- Battle of Kirkuk (2014): Part of the Northern Iraq offensive (June 2014) during the War in Iraq (2013–2017)
| Date | 17 July–26 November 2014 (4 months, 1 week and 2 days) |
| Location | Kirkuk, Kirkuk Governorate, Iraq |
| Result | Kurdish victory; ISIL offensive is repelled multiple times; ISIL temporarily captures at least 4 villages; |

Belligerents
- Kurdistan Region Kurdistan Workers' Party CJTF–OIR (air support): Islamic State of Iraq and the Levant

Commanders and leaders
- Masoud Barzani (President of Iraqi Kurdistan) Shirko Rauf (Brigadier General) Sherko Fatih Shwani (Major General): Abu Bakr al-Baghdadi (Self-declared "Caliph" of ISIL)

Units involved
- Peshmerga; People's Defence Forces; Counter-Terrorism Group; Federal Police; Local gunmen;: Military of the Islamic State

Casualties and losses
- Many killed and injured: Hundreds killed and injured

= Battle of Kirkuk (2014) =

Battle between Iraqi Kurdish forces and ISIL in Iraq

In the Battle of Kirkuk (2014) the Islamic State of Iraq and the Levant (ISIL) launched a series offensives against Peshmerga forces in Kirkuk city and its surrounding areas, which lasted from July 2014 to November 2014.

== Background ==

In May 2013, Peshmerga fighters took up positions on the outskirts of Kirkuk after Iraqi security forces (ISF) were redeployed elsewhere to deal with Sunni militants.

On 10 June 2014, ISIL and JRTN forces captured the second biggest city in Iraq, Mosul, after a 6-day battle in the city.

==The battle==
On 17 June 2014, ISIL forces started an offensive with intent to capture Kirkuk.

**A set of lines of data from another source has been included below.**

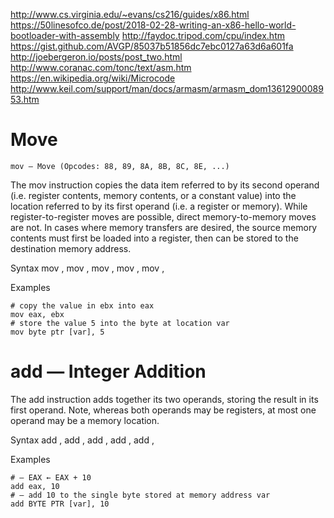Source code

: http://www.cs.virginia.edu/~evans/cs216/guides/x86.html
https://50linesofco.de/post/2018-02-28-writing-an-x86-hello-world-bootloader-with-assembly
http://faydoc.tripod.com/cpu/index.htm
https://gist.github.com/AVGP/85037b51856dc7ebc0127a63d6a601fa
http://joebergeron.io/posts/post_two.html
http://www.coranac.com/tonc/text/asm.htm
https://en.wikipedia.org/wiki/Microcode
http://www.keil.com/support/man/docs/armasm/armasm_dom1361290008953.htm

# Move

    mov — Move (Opcodes: 88, 89, 8A, 8B, 8C, 8E, ...)

The mov instruction copies the data item referred to by its second operand (i.e. register contents, memory contents, or a constant value) into the location referred to by its first operand (i.e. a register or memory). While register-to-register moves are possible, direct memory-to-memory moves are not. In cases where memory transfers are desired, the source memory contents must first be loaded into a register, then can be stored to the destination memory address.

Syntax
    mov <reg>,<reg>
    mov <reg>,<mem>
    mov <mem>,<reg>
    mov <reg>,<const>
    mov <mem>,<const>

Examples

    # copy the value in ebx into eax
    mov eax, ebx
    # store the value 5 into the byte at location var
    mov byte ptr [var], 5


# add — Integer Addition

The add instruction adds together its two operands, storing the result in its first operand. Note, whereas both operands may be registers, at most one operand may be a memory location.

Syntax
    add <reg>,<reg>
    add <reg>,<mem>
    add <mem>,<reg>
    add <reg>,<con>
    add <mem>,<con>

Examples

    # — EAX ← EAX + 10
    add eax, 10
    # — add 10 to the single byte stored at memory address var
    add BYTE PTR [var], 10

Soon after, the group attacked the village of Bashir 15 km south of Kirkuk city, where they clashed with local gunmen and police forces, assisted by the Peshmerga. After an hour of fighting the militants captured the village, leaving a senior Kurdish police brigadier wounded and six of his bodyguards killed. After taking control of the village ISIL massacred 52 Shi’a Turkmens.

With Bashir captured, ISIL moved forward and temporarily captured two sub-districts of the Kirkuk city: one in the west of it (Multaqa sub-district) and one in the south (Taza sub-district). Later that day, Peshmerga forces, with support of U.S.-led Coalition airstrikes, recaptured both sub-districts.

On 18 June, ISIL launched another offensive toward Kirkuk, this time targeting the northern part of the city and attempting to seize its oil fields. However, Peshmerga forces successfully repelled the attack and defended the city.

At the end of July, the Badr Organization recruited Shi’a Turkmen locals to recapture the village of Bashir in an attempted counter-offensive, which ultimately failed.

In December, ISIS claimed responsibility for a suicide car bomb attack on Kirkuk that killed at least 17 people and injured more than 20. The attack, according to ISIS, was meant to send a message to the Kurdish people and Peshmerga fighters.

== Aftermath ==
On the nights of 29 January and 30 January, ISIL attacked Kirkuk once again, leading to a new battle.